» Task details
When a line of the entries contains "print", please list that line.

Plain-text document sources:
□ □ □
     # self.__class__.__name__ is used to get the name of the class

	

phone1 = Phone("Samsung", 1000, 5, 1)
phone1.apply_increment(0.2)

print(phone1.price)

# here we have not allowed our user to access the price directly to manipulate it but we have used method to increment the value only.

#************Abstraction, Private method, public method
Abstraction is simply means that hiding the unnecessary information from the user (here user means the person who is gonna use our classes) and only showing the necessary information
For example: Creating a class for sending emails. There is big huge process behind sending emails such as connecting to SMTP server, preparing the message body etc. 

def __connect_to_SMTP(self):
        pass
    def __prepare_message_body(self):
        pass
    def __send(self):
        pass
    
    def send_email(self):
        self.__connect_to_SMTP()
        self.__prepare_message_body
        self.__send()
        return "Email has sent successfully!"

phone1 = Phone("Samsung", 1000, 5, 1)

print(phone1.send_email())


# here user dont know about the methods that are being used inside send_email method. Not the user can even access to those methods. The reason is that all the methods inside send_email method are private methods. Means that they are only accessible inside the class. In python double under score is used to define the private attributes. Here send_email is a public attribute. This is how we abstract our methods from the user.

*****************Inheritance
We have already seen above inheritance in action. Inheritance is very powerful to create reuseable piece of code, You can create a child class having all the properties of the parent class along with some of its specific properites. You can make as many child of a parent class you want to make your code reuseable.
□ □ □
» Task output
print(phone1.price)
print(phone1.send_email())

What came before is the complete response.